# Exercise goal:
Scan the material below and report how many lines include the string "bool"; nothing else belongs in the reply.

# Entries shown:
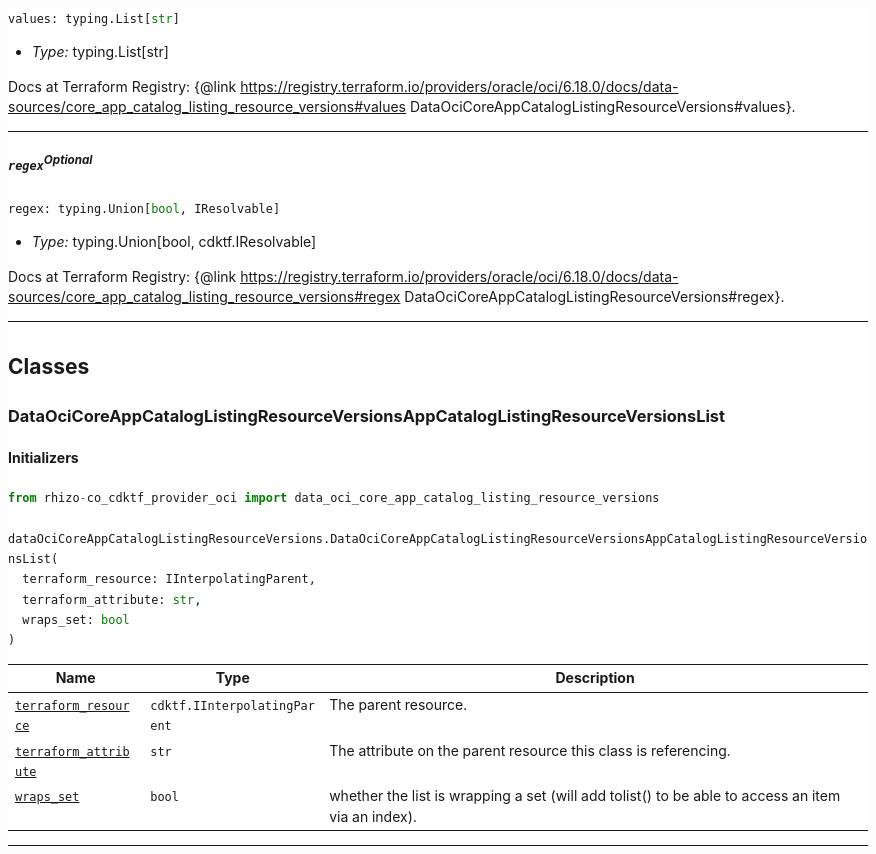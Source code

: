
 ```python
values: typing.List[str]
```

- *Type:* typing.List[str]

Docs at Terraform Registry: {@link https://registry.terraform.io/providers/oracle/oci/6.18.0/docs/data-sources/core_app_catalog_listing_resource_versions#values DataOciCoreAppCatalogListingResourceVersions#values}.

---

##### `regex`<sup>Optional</sup> <a name="regex" id="rhizo-co-terraform-provider-oci.dataOciCoreAppCatalogListingResourceVersions.DataOciCoreAppCatalogListingResourceVersionsFilter.property.regex"></a>

```python
regex: typing.Union[bool, IResolvable]
```

- *Type:* typing.Union[bool, cdktf.IResolvable]

Docs at Terraform Registry: {@link https://registry.terraform.io/providers/oracle/oci/6.18.0/docs/data-sources/core_app_catalog_listing_resource_versions#regex DataOciCoreAppCatalogListingResourceVersions#regex}.

---

## Classes <a name="Classes" id="Classes"></a>

### DataOciCoreAppCatalogListingResourceVersionsAppCatalogListingResourceVersionsList <a name="DataOciCoreAppCatalogListingResourceVersionsAppCatalogListingResourceVersionsList" id="rhizo-co-terraform-provider-oci.dataOciCoreAppCatalogListingResourceVersions.DataOciCoreAppCatalogListingResourceVersionsAppCatalogListingResourceVersionsList"></a>

#### Initializers <a name="Initializers" id="rhizo-co-terraform-provider-oci.dataOciCoreAppCatalogListingResourceVersions.DataOciCoreAppCatalogListingResourceVersionsAppCatalogListingResourceVersionsList.Initializer"></a>

```python
from rhizo-co_cdktf_provider_oci import data_oci_core_app_catalog_listing_resource_versions

dataOciCoreAppCatalogListingResourceVersions.DataOciCoreAppCatalogListingResourceVersionsAppCatalogListingResourceVersionsList(
  terraform_resource: IInterpolatingParent,
  terraform_attribute: str,
  wraps_set: bool
)
```

| **Name** | **Type** | **Description** |
| --- | --- | --- |
| <code><a href="#rhizo-co-terraform-provider-oci.dataOciCoreAppCatalogListingResourceVersions.DataOciCoreAppCatalogListingResourceVersionsAppCatalogListingResourceVersionsList.Initializer.parameter.terraformResource">terraform_resource</a></code> | <code>cdktf.IInterpolatingParent</code> | The parent resource. |
| <code><a href="#rhizo-co-terraform-provider-oci.dataOciCoreAppCatalogListingResourceVersions.DataOciCoreAppCatalogListingResourceVersionsAppCatalogListingResourceVersionsList.Initializer.parameter.terraformAttribute">terraform_attribute</a></code> | <code>str</code> | The attribute on the parent resource this class is referencing. |
| <code><a href="#rhizo-co-terraform-provider-oci.dataOciCoreAppCatalogListingResourceVersions.DataOciCoreAppCatalogListingResourceVersionsAppCatalogListingResourceVersionsList.Initializer.parameter.wrapsSet">wraps_set</a></code> | <code>bool</code> | whether the list is wrapping a set (will add tolist() to be able to access an item via an index). |

---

# Reply to the exercise:
4